Only lines with the word "трафика" belong in the answer; copy them from the records below.

:: EXTRACTED MATERIAL ::
• • • •

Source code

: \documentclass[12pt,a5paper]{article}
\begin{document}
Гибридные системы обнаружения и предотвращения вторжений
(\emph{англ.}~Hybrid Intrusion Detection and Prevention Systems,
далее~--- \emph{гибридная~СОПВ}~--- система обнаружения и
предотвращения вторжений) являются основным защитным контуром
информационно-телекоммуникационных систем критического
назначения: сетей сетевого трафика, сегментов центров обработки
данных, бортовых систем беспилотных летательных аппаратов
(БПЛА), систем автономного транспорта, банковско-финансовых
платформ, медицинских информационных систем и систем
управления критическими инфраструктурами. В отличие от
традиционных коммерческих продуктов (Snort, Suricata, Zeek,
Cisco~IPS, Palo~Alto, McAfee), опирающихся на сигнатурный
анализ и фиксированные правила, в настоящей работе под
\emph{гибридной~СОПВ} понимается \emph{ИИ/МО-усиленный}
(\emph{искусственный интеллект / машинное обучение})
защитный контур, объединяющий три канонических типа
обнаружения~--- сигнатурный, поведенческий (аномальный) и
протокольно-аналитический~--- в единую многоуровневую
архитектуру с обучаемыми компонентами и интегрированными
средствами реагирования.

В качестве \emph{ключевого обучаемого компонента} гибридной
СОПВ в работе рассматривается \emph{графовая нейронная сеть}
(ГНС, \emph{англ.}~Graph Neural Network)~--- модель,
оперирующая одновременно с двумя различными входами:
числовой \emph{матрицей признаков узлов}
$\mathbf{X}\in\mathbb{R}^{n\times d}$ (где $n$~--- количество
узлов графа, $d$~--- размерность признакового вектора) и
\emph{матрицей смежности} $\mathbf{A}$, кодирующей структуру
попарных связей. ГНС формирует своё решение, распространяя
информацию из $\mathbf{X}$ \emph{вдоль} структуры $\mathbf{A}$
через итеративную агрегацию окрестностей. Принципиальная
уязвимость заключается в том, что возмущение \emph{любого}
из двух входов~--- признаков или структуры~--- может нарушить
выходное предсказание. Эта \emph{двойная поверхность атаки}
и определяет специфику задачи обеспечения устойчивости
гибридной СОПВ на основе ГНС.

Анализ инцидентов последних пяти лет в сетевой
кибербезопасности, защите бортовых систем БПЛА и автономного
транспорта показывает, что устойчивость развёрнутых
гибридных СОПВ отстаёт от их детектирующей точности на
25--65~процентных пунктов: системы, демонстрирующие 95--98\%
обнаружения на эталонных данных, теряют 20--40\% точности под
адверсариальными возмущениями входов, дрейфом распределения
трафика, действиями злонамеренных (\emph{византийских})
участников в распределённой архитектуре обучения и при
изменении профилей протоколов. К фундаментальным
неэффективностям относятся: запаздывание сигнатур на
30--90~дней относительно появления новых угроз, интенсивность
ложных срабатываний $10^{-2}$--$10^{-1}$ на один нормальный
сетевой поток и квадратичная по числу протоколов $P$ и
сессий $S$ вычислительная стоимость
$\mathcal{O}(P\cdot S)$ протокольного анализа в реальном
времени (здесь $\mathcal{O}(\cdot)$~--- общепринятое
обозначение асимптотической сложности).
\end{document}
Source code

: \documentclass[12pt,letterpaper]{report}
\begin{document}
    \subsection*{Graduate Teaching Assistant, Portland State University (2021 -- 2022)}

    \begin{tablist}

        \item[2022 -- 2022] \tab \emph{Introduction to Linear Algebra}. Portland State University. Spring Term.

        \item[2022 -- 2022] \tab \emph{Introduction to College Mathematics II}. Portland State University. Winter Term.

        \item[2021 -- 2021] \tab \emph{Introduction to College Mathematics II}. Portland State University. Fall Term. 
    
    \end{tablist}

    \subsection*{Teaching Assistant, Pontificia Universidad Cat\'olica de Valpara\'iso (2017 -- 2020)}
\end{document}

• • • •

:: WRITTEN ANSWER ::
назначения: сетей сетевого трафика, сегментов центров обработки
трафика, действиями злонамеренных (\emph{византийских})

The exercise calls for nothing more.